Congratulations to Lap-See Lam she is nominated for the 6th edition of the future generation art prize shortlist and a flashback to when we met at Fondation Cartier last year.

Dear Shaded Viewers,

I had the pleasure to meet Lap-See Lam when she was one of the Jeunes Artists of Europe at the Fondation Cartier. Today I received a notice from Stockholm Galerie Nordenhake that Lap-See Lam was selected from over 11,700 entries from artists across 200 countries for the 6th edition of the Future Generation Art Prize. The final list includes 21 artists and artist collectives spanning five continents. The images above are from Fondation Cartier when we met.

An exhibition of the shortlisted artists will take place from October 2021 at PinchukArtCentre in Kyiv and then between May and August 2022 in Venice. The Prize will be awarded in December 2021.

The Future Generation Art Prize is a biannual global contemporary art prize to discover, recognize and give long-term support to a future generation of artists. Established by the Victor Pinchuk Foundation in 2009, the Prize supported the artistic development and production of new works of over 100 artists in exhibitions at the PinchukArtCentre in Kyiv and as official collateral events at the Venice Biennale in 2011, 2013, and 2017.

All artists aged 35 or younger from anywhere in the world, working in any medium are invited to apply for the Prize. An outstanding selection committee, appointed by a distinguished international jury, reviews every application and nominates 20 artists for the short list. These artists will be commissioned to create new works that go on display at the PinchukArtCentre in Kyiv. Subsequently, all of them will present their works in the Future Generation Art Prize exhibition at the Venice Biennale.

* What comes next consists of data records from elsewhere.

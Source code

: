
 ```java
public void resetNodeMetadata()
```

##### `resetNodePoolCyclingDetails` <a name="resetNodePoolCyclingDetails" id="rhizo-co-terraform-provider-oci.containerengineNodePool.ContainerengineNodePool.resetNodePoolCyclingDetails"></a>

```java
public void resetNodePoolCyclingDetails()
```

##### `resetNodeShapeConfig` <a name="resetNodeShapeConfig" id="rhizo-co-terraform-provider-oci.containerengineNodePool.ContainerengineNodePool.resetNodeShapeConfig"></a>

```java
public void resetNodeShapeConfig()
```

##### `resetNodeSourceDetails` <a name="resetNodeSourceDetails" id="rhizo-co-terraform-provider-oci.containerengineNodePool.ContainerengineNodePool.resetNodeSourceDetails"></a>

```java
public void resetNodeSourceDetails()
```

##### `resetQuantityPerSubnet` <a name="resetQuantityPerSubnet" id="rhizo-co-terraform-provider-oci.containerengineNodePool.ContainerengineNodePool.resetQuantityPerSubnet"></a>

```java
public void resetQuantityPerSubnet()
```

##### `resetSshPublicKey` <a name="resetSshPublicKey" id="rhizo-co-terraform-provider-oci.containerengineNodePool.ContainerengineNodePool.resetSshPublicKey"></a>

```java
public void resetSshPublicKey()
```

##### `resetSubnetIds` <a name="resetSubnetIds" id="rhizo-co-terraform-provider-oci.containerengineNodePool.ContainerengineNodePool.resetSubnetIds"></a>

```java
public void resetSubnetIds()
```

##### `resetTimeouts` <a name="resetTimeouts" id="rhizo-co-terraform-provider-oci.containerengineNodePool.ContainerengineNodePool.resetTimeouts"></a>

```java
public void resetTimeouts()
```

Lap-See Lam’s  art examines the ambiguity of identity and cultural constructs through an exploration, similar to archaeology of the history of the Chinese diaspora in Sweden. I was totally intrigued by the film that I had seen of  her exhibition at Fondation Cartier that I went back the following day just to seek her out.  The film was originally designed for a mobile phone application, Mother’s Tongue is a work produced in tandem with her cousin, the director Wingyee Wu. Using a 3D scanner, the artists have started out by recording the interior of several Chinese restaurants in Stockholm, at a time when many of them are about to disappear. This initial act of preservation is then fictionalized by way of a voice-over. Besides the ghost of the restaurants addressing the viewer from a future where artificial intelligence and robotics seem to have replaced the places and the people, monologues by three women are heard who have a history with these restaurants; three generations that successively evoke the cultural frictions, family-related, social as well as technological, that they are confronted with. Using specific stories, the film evokes the cultural reality of immigration and how it affects the construction of identity and otherness over time.

Lap-See Lam was born in 1990 and lives and works in Stockholm. All of the artists in Jeunes Artistes en Europe Les Metamorphoses were born from 1980-1994,  after the fall of the Berlin Wall. 21 artists were selected from 16 countries however the team from Fondation Cartier visited 29 countries and discovered over 200 artists selected from 1,000 portfolios.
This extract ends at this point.